Yes, we were all pushed beyond that which would be considered "normal". Yes,the coaches, judges and Federation officials cared about us, but only to the extent to which our individual success would allow each of them to succeed in their own agenda. It was a crazy world to grow up in and I learned quite a few very "adult" lessons at a very young age. It was a world that I'm certain the general public will have a difficult time grasping. Not to say that they were all good, but personally, I wouldn't trade any of my experiences for anything. I always wondered how much other gymnasts understood all that encompassed the environment in which we all functioned. I was in the Elite world of gymnastics for a sufficient length of time as to gain a pretty good understanding of how it all "worked", or didn't "work". It seems that you now have a very good understanding of all of the inner workings of what is seen as a "lily white" environment, by the general public.

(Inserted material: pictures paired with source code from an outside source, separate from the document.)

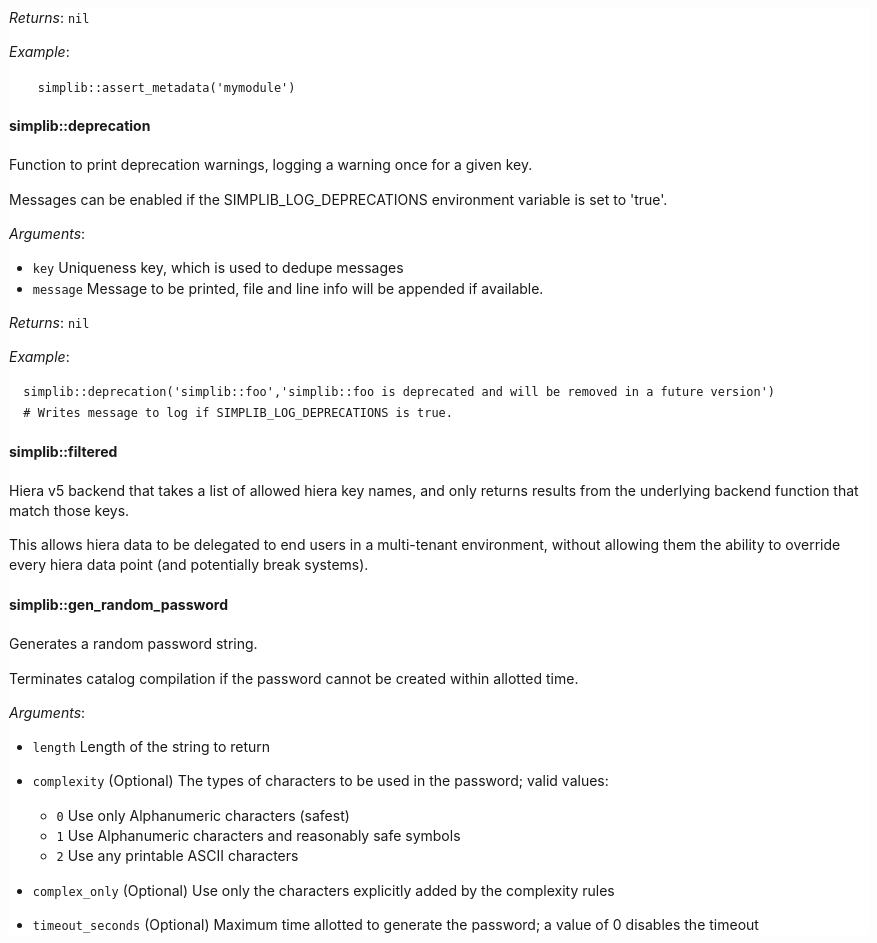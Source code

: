 *Returns*: `nil`

*Example*:

```puppet
    simplib::assert_metadata('mymodule')
```

#### **simplib::deprecation**

Function to print deprecation warnings, logging a warning once
for a given key.

Messages can be enabled if the SIMPLIB\_LOG\_DEPRECATIONS
environment variable is set to 'true'.

*Arguments*:

* ``key``      Uniqueness key, which is used to dedupe messages
* ``message``  Message to be printed, file and line info will be
               appended if available.

*Returns*: `nil`

*Example*:

```puppet
  simplib::deprecation('simplib::foo','simplib::foo is deprecated and will be removed in a future version')
  # Writes message to log if SIMPLIB_LOG_DEPRECATIONS is true.
```

#### **simplib::filtered**

Hiera v5 backend that takes a list of allowed hiera key names, and only
returns results from the underlying backend function that match those keys.

This allows hiera data to be delegated to end users in a multi-tenant
environment, without allowing them the ability to override every hiera data
point (and potentially break systems).

#### **simplib::gen_random_password**

Generates a random password string.

Terminates catalog compilation if the password cannot be created within
allotted time.

*Arguments*:

* ``length``          Length of the string to return
* ``complexity``      (Optional) The types of characters to be used in
                      the password;  valid values:

    * ``0``  Use only Alphanumeric characters (safest)
    * ``1``  Use Alphanumeric characters and reasonably safe symbols
    * ``2``  Use any printable ASCII characters

* ``complex_only``    (Optional) Use only the characters explicitly added
                       by the complexity rules
* ``timeout_seconds`` (Optional) Maximum time allotted to generate
                      the password; a value of 0 disables the timeout

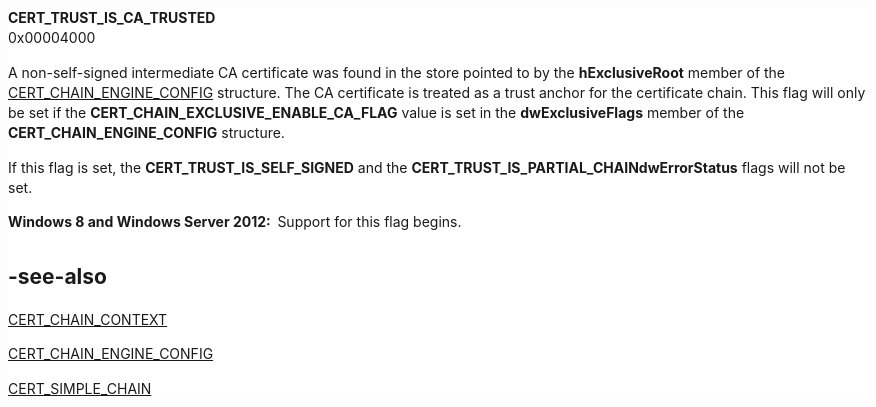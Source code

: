 </td>
</tr>
<tr>
<td width="40%"><a id="CERT_TRUST_IS_CA_TRUSTED"></a><a id="cert_trust_is_ca_trusted"></a><dl>
<dt><b>CERT_TRUST_IS_CA_TRUSTED</b></dt>
<dt>0x00004000</dt>
</dl>
</td>
<td width="60%">
A non-self-signed intermediate CA certificate was found in the store pointed to  by the <b>hExclusiveRoot</b> member of the <a href="/windows/desktop/api/wincrypt/ns-wincrypt-cert_chain_engine_config">CERT_CHAIN_ENGINE_CONFIG</a> structure. The CA certificate is treated as a trust anchor for the certificate chain. This flag will only be set if the <b>CERT_CHAIN_EXCLUSIVE_ENABLE_CA_FLAG</b> value is set in the <b>dwExclusiveFlags</b> member of the <b>CERT_CHAIN_ENGINE_CONFIG</b> structure.

If this flag is set, the <b>CERT_TRUST_IS_SELF_SIGNED</b> and the <b>CERT_TRUST_IS_PARTIAL_CHAIN</b><b>dwErrorStatus</b> flags will not be set.

<b>Windows 8 and Windows Server 2012:  </b>Support for this flag begins.

</td>
</tr>
</table>

## -see-also

<a href="/windows/desktop/api/wincrypt/ns-wincrypt-cert_chain_context">CERT_CHAIN_CONTEXT</a>

<a href="/windows/desktop/api/wincrypt/ns-wincrypt-cert_chain_engine_config">CERT_CHAIN_ENGINE_CONFIG</a>

<a href="/windows/desktop/api/wincrypt/ns-wincrypt-cert_simple_chain">CERT_SIMPLE_CHAIN</a>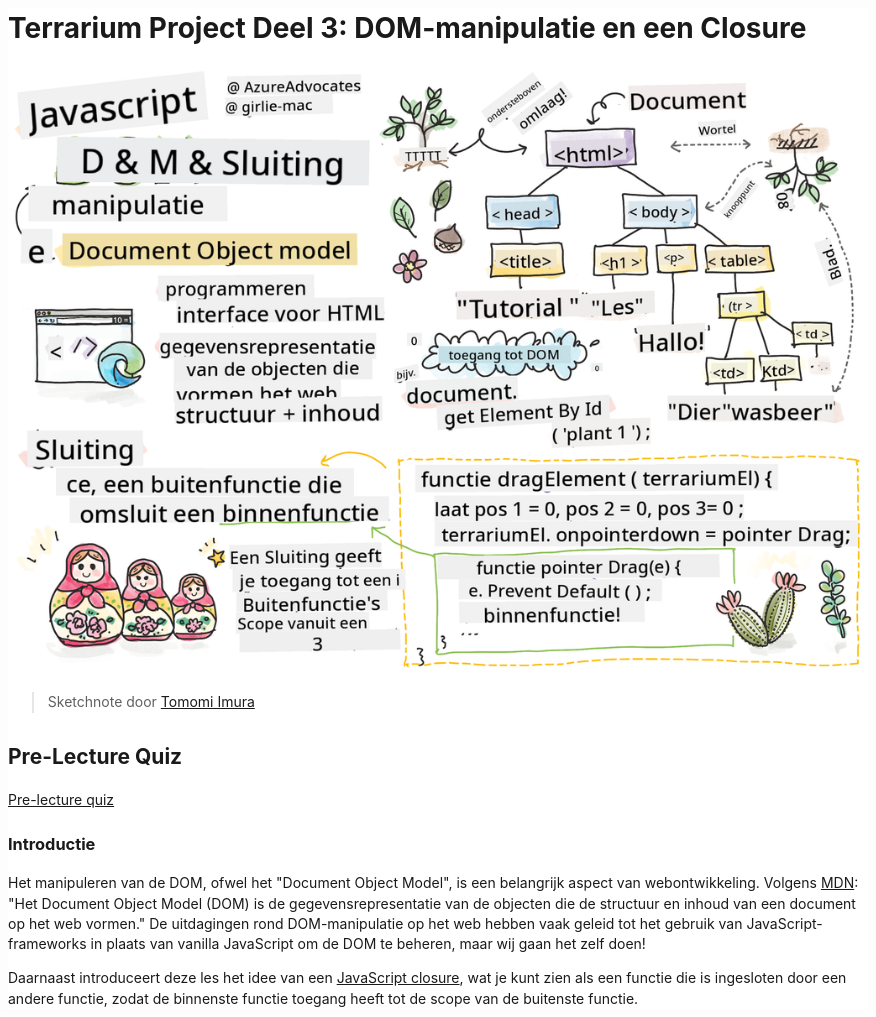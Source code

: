 
# Terrarium Project Deel 3: DOM-manipulatie en een Closure

![DOM en een closure](../../../../translated_images/webdev101-js.10280393044d7eaaec7e847574946add7ddae6be2b2194567d848b61d849334a.nl.png)
> Sketchnote door [Tomomi Imura](https://twitter.com/girlie_mac)

## Pre-Lecture Quiz

[Pre-lecture quiz](https://ashy-river-0debb7803.1.azurestaticapps.net/quiz/19)

### Introductie

Het manipuleren van de DOM, ofwel het "Document Object Model", is een belangrijk aspect van webontwikkeling. Volgens [MDN](https://developer.mozilla.org/docs/Web/API/Document_Object_Model/Introduction): "Het Document Object Model (DOM) is de gegevensrepresentatie van de objecten die de structuur en inhoud van een document op het web vormen." De uitdagingen rond DOM-manipulatie op het web hebben vaak geleid tot het gebruik van JavaScript-frameworks in plaats van vanilla JavaScript om de DOM te beheren, maar wij gaan het zelf doen!

Daarnaast introduceert deze les het idee van een [JavaScript closure](https://developer.mozilla.org/docs/Web/JavaScript/Closures), wat je kunt zien als een functie die is ingesloten door een andere functie, zodat de binnenste functie toegang heeft tot de scope van de buitenste functie.
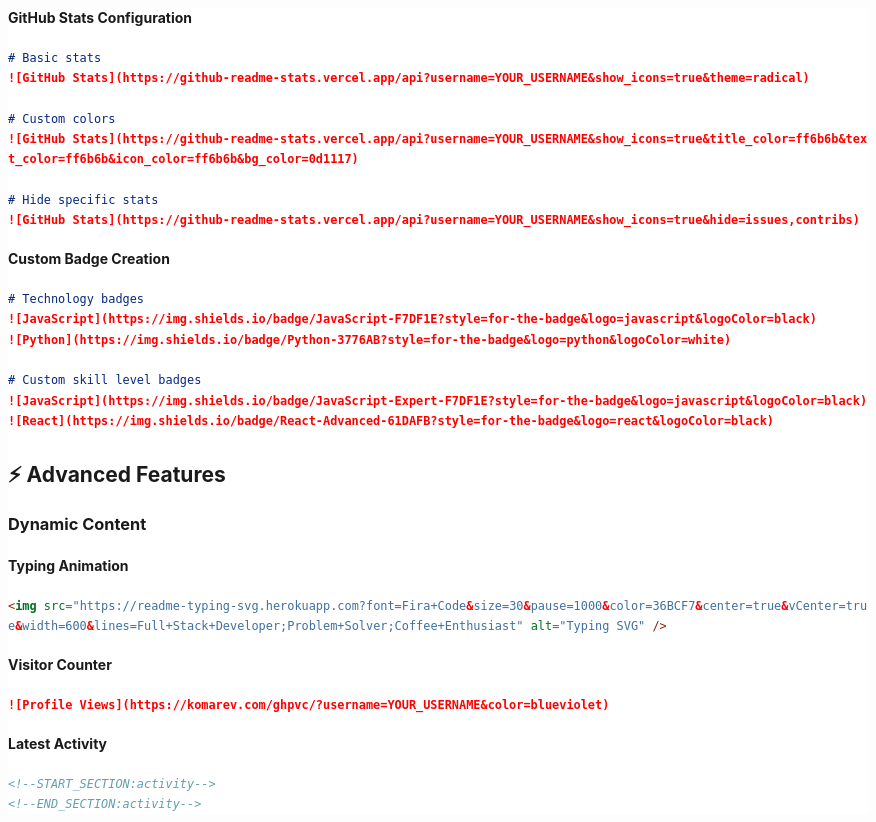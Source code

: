 #### GitHub Stats Configuration
```markdown
# Basic stats
![GitHub Stats](https://github-readme-stats.vercel.app/api?username=YOUR_USERNAME&show_icons=true&theme=radical)

# Custom colors
![GitHub Stats](https://github-readme-stats.vercel.app/api?username=YOUR_USERNAME&show_icons=true&title_color=ff6b6b&text_color=ff6b6b&icon_color=ff6b6b&bg_color=0d1117)

# Hide specific stats
![GitHub Stats](https://github-readme-stats.vercel.app/api?username=YOUR_USERNAME&show_icons=true&hide=issues,contribs)
```

#### Custom Badge Creation
```markdown
# Technology badges
![JavaScript](https://img.shields.io/badge/JavaScript-F7DF1E?style=for-the-badge&logo=javascript&logoColor=black)
![Python](https://img.shields.io/badge/Python-3776AB?style=for-the-badge&logo=python&logoColor=white)

# Custom skill level badges
![JavaScript](https://img.shields.io/badge/JavaScript-Expert-F7DF1E?style=for-the-badge&logo=javascript&logoColor=black)
![React](https://img.shields.io/badge/React-Advanced-61DAFB?style=for-the-badge&logo=react&logoColor=black)
```

## ⚡ Advanced Features

### Dynamic Content

#### Typing Animation
```markdown
<img src="https://readme-typing-svg.herokuapp.com?font=Fira+Code&size=30&pause=1000&color=36BCF7&center=true&vCenter=true&width=600&lines=Full+Stack+Developer;Problem+Solver;Coffee+Enthusiast" alt="Typing SVG" />
```

#### Visitor Counter
```markdown
![Profile Views](https://komarev.com/ghpvc/?username=YOUR_USERNAME&color=blueviolet)
```

#### Latest Activity
```markdown
<!--START_SECTION:activity-->
<!--END_SECTION:activity-->
```
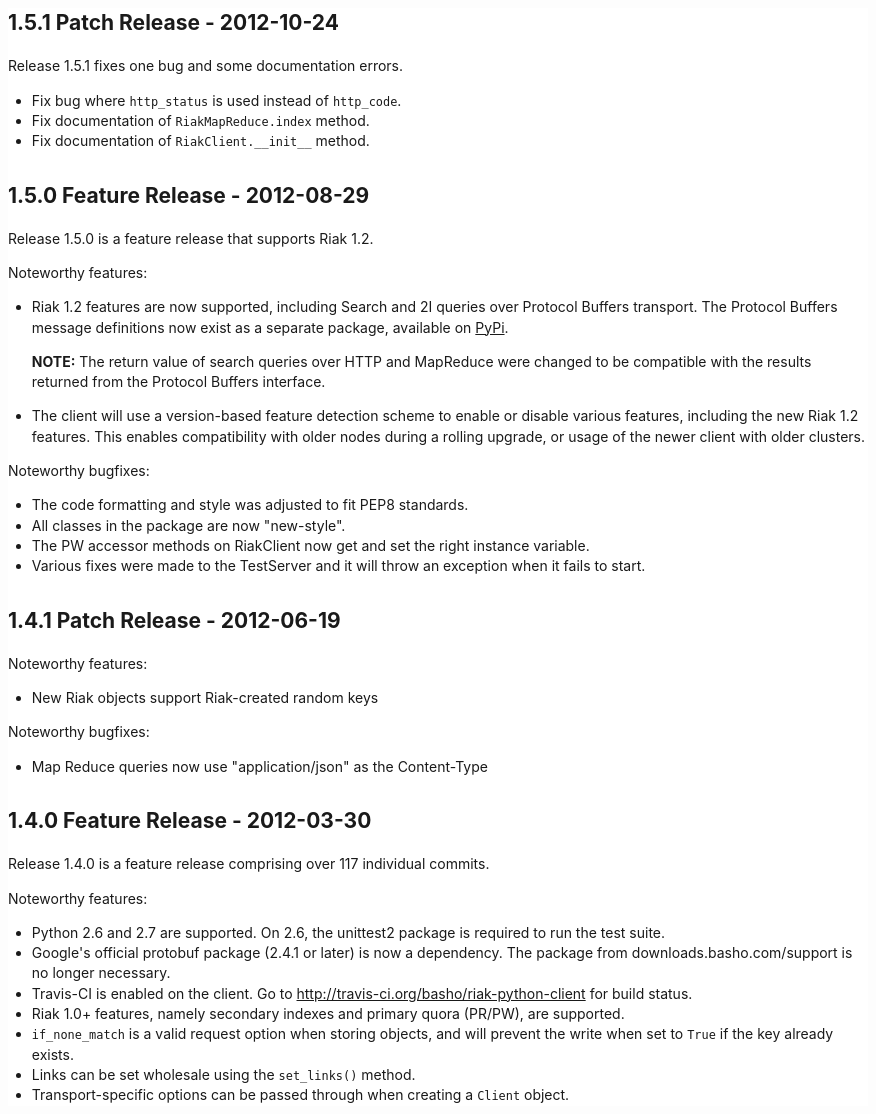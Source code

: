 ## 1.5.1 Patch Release - 2012-10-24

Release 1.5.1 fixes one bug and some documentation errors.

* Fix bug where `http_status` is used instead of `http_code`.
* Fix documentation of `RiakMapReduce.index` method.
* Fix documentation of `RiakClient.__init__` method.

## 1.5.0 Feature Release - 2012-08-29

Release 1.5.0 is a feature release that supports Riak 1.2.

Noteworthy features:

* Riak 1.2 features are now supported, including Search and 2I queries
  over Protocol Buffers transport. The Protocol Buffers message
  definitions now exist as a separate package, available on
  [PyPi](http://pypi.python.org/pypi/riak_pb/1.2.0).

  **NOTE:** The return value of search queries over HTTP and MapReduce
  were changed to be compatible with the results returned from the
  Protocol Buffers interface.
* The client will use a version-based feature detection scheme to
  enable or disable various features, including the new Riak 1.2
  features. This enables compatibility with older nodes during a
  rolling upgrade, or usage of the newer client with older clusters.

Noteworthy bugfixes:

* The code formatting and style was adjusted to fit PEP8 standards.
* All classes in the package are now "new-style".
* The PW accessor methods on RiakClient now get and set the right
  instance variable.
* Various fixes were made to the TestServer and it will throw an
  exception when it fails to start.

## 1.4.1 Patch Release - 2012-06-19

Noteworthy features:

* New Riak objects support Riak-created random keys

Noteworthy bugfixes:

* Map Reduce queries now use "application/json" as the Content-Type

## 1.4.0 Feature Release - 2012-03-30

Release 1.4.0 is a feature release comprising over 117 individual
commits.

Noteworthy features:

* Python 2.6 and 2.7 are supported. On 2.6, the unittest2 package is
  required to run the test suite.
* Google's official protobuf package (2.4.1 or later) is now a
  dependency. The package from downloads.basho.com/support is no
  longer necessary.
* Travis-CI is enabled on the client. Go to
  http://travis-ci.org/basho/riak-python-client for build status.
* Riak 1.0+ features, namely secondary indexes and primary quora
  (PR/PW), are supported.
* `if_none_match` is a valid request option when storing objects, and
  will prevent the write when set to `True` if the key already exists.
* Links can be set wholesale using the `set_links()` method.
* Transport-specific options can be passed through when creating a
  `Client` object.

In reality, the picture was not always perfect or pretty, but it cetainly provided a wonderful learning ground for all that regular adult life throws at us. Thank you for having the courage to tell the truth about "our world". Even if most don't/won't admit it, we all know that what you have written is very true.
I thank you for your kind words in your book and I am happy to have been a small, positive part of your life as a gymnast.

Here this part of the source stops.